** Opening GIVEN DATA block **

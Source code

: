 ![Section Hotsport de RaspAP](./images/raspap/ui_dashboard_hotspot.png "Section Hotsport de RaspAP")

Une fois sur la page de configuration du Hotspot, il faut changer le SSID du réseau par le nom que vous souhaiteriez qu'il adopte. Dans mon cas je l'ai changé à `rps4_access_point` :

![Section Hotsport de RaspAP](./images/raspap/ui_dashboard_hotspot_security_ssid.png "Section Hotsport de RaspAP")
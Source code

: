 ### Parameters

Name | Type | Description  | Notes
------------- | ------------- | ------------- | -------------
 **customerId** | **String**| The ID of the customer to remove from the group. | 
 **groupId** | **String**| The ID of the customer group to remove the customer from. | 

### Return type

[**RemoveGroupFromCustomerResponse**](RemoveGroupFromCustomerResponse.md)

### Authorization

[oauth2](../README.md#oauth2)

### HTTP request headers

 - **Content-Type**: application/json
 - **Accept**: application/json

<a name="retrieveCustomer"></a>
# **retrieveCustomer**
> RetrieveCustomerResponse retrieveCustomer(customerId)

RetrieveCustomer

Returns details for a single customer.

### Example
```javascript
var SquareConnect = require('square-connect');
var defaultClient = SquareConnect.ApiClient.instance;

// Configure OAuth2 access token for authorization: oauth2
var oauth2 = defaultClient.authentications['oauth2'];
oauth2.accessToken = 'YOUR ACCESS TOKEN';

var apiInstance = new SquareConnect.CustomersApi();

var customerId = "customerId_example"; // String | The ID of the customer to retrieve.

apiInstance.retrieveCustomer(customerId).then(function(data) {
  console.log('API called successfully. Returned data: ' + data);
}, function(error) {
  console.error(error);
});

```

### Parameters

** Closing GIVEN DATA block **
** Opening GIVEN DATA block **

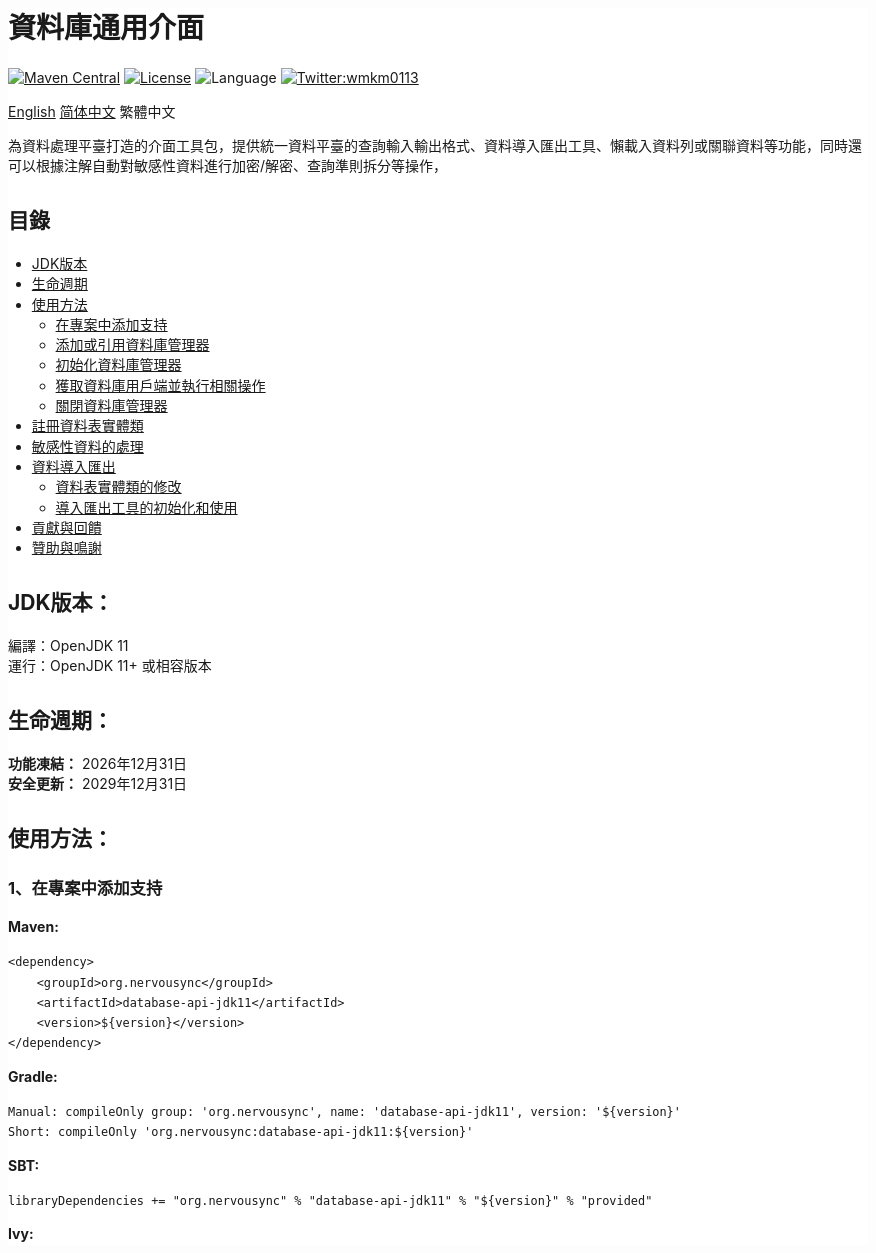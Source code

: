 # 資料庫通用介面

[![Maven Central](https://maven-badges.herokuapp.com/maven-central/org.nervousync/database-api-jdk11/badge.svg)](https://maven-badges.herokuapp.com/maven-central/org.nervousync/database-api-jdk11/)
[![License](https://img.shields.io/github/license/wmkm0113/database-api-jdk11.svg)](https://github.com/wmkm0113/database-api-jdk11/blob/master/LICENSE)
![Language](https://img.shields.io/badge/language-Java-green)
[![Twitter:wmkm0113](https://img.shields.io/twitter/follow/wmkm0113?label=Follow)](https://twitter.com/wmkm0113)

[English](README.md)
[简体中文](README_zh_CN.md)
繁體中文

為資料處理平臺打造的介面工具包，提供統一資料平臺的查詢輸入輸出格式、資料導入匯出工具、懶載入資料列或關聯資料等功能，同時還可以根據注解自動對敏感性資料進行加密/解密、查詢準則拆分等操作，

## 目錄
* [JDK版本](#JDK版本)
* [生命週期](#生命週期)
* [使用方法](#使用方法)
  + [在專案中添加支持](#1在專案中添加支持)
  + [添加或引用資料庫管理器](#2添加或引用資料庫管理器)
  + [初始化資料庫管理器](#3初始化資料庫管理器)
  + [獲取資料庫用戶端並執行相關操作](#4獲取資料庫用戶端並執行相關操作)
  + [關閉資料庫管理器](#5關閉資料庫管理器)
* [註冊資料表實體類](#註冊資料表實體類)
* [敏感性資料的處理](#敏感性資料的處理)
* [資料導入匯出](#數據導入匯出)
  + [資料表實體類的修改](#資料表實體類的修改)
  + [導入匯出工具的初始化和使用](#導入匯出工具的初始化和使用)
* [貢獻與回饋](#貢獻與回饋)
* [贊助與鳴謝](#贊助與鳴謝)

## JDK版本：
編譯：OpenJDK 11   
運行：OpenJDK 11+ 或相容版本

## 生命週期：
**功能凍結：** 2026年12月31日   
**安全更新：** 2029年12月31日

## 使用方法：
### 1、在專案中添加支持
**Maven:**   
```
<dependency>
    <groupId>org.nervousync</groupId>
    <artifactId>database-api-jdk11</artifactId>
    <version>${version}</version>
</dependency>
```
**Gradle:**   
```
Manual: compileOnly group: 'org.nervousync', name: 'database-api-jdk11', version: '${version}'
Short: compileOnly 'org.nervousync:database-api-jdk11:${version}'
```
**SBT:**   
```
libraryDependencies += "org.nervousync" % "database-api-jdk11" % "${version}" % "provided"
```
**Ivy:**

** Closing GIVEN DATA block **

• INSTRUCTIONS TO FOLLOW: Give the count of lines in the listing that hold "Section", and write nothing beyond it.

• EXPECTED ANSWER: 2